(Dataset entries)
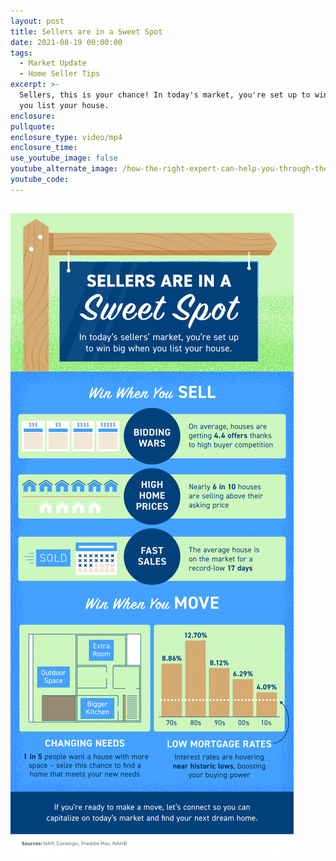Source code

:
 ```yaml
---
layout: post
title: Sellers are in a Sweet Spot
date: 2021-08-19 00:00:00
tags:
  - Market Update
  - Home Seller Tips
excerpt: >-
  Sellers, this is your chance! In today's market, you're set up to win big when
  you list your house.
enclosure:
pullquote:
enclosure_type: video/mp4
enclosure_time:
use_youtube_image: false
youtube_alternate_image: /how-the-right-expert-can-help-you-through-the-overwhelming-market-39.png
youtube_code:
---
```

## ![](/teamprovancherinfographic.png)
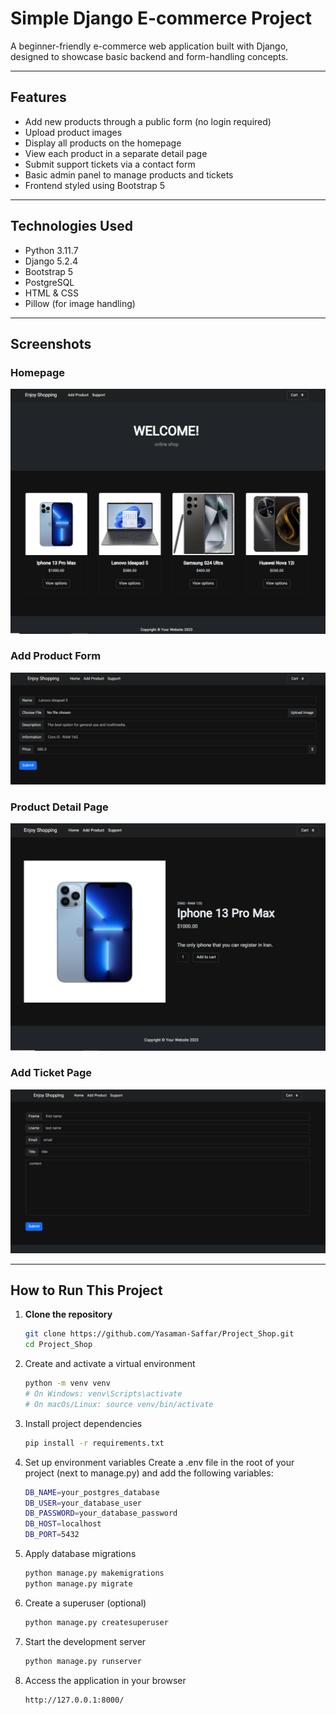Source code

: # Simple Django E-commerce Project

A beginner-friendly e-commerce web application built with Django, designed to showcase basic backend and form-handling concepts.

---

## Features

- Add new products through a public form (no login required)
- Upload product images
- Display all products on the homepage
- View each product in a separate detail page
- Submit support tickets via a contact form
- Basic admin panel to manage products and tickets
- Frontend styled using Bootstrap 5

---

## Technologies Used

- Python 3.11.7
- Django 5.2.4
- Bootstrap 5
- PostgreSQL
- HTML & CSS
- Pillow (for image handling)

---

## Screenshots

### Homepage
![Homepage](screenshots/Homepage.PNG)

### Add Product Form
![Add Product](screenshots/Add-product-form.PNG)

### Product Detail Page
![Product Details](screenshots/Product-details.PNG)

### Add Ticket Page
![Add Ticket](screenshots/Ticket-form.PNG)

---

## How to Run This Project

1. **Clone the repository**
   ```bash
   git clone https://github.com/Yasaman-Saffar/Project_Shop.git
   cd Project_Shop
   ```
   
2. Create and activate a virtual environment
   ```bash
   python -m venv venv
   # On Windows: venv\Scripts\activate
   # On macOs/Linux: source venv/bin/activate
   ```
   
3. Install project dependencies
   ```bash
   pip install -r requirements.txt
   ```

4. Set up environment variables
  Create a .env file in the root of your project (next to manage.py) and add the following variables:
   ```bash
   DB_NAME=your_postgres_database
   DB_USER=your_database_user
   DB_PASSWORD=your_database_password
   DB_HOST=localhost
   DB_PORT=5432
   ```

5. Apply database migrations
   ```bash
   python manage.py makemigrations
   python manage.py migrate
   ```

6. Create a superuser (optional)
   ```bash
   python manage.py createsuperuser
   ```

7. Start the development server
   ```bash
   python manage.py runserver
   ```

9. Access the application in your browser
   ```bash
   http://127.0.0.1:8000/
   ```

Work required:
Apart from the pictures, every line above must be repeated exactly.

Answer box:
Source code

:
 ```yaml
---
layout: post
title: Sellers are in a Sweet Spot
date: 2021-08-19 00:00:00
tags:
  - Market Update
  - Home Seller Tips
excerpt: >-
  Sellers, this is your chance! In today's market, you're set up to win big when
  you list your house.
enclosure:
pullquote:
enclosure_type: video/mp4
enclosure_time:
use_youtube_image: false
youtube_alternate_image: /how-the-right-expert-can-help-you-through-the-overwhelming-market-39.png
youtube_code:
---
```

## ![](/teamprovancherinfographic.png)
Source code

: # Simple Django E-commerce Project

A beginner-friendly e-commerce web application built with Django, designed to showcase basic backend and form-handling concepts.

---

## Features

- Add new products through a public form (no login required)
- Upload product images
- Display all products on the homepage
- View each product in a separate detail page
- Submit support tickets via a contact form
- Basic admin panel to manage products and tickets
- Frontend styled using Bootstrap 5

---

## Technologies Used

- Python 3.11.7
- Django 5.2.4
- Bootstrap 5
- PostgreSQL
- HTML & CSS
- Pillow (for image handling)

---

## Screenshots

### Homepage
![Homepage](screenshots/Homepage.PNG)

### Add Product Form
![Add Product](screenshots/Add-product-form.PNG)

### Product Detail Page
![Product Details](screenshots/Product-details.PNG)

### Add Ticket Page
![Add Ticket](screenshots/Ticket-form.PNG)

---

## How to Run This Project

1. **Clone the repository**
   ```bash
   git clone https://github.com/Yasaman-Saffar/Project_Shop.git
   cd Project_Shop
   ```
   
2. Create and activate a virtual environment
   ```bash
   python -m venv venv
   # On Windows: venv\Scripts\activate
   # On macOs/Linux: source venv/bin/activate
   ```
   
3. Install project dependencies
   ```bash
   pip install -r requirements.txt
   ```

4. Set up environment variables
  Create a .env file in the root of your project (next to manage.py) and add the following variables:
   ```bash
   DB_NAME=your_postgres_database
   DB_USER=your_database_user
   DB_PASSWORD=your_database_password
   DB_HOST=localhost
   DB_PORT=5432
   ```

5. Apply database migrations
   ```bash
   python manage.py makemigrations
   python manage.py migrate
   ```

6. Create a superuser (optional)
   ```bash
   python manage.py createsuperuser
   ```

7. Start the development server
   ```bash
   python manage.py runserver
   ```

9. Access the application in your browser
   ```bash
   http://127.0.0.1:8000/
   ```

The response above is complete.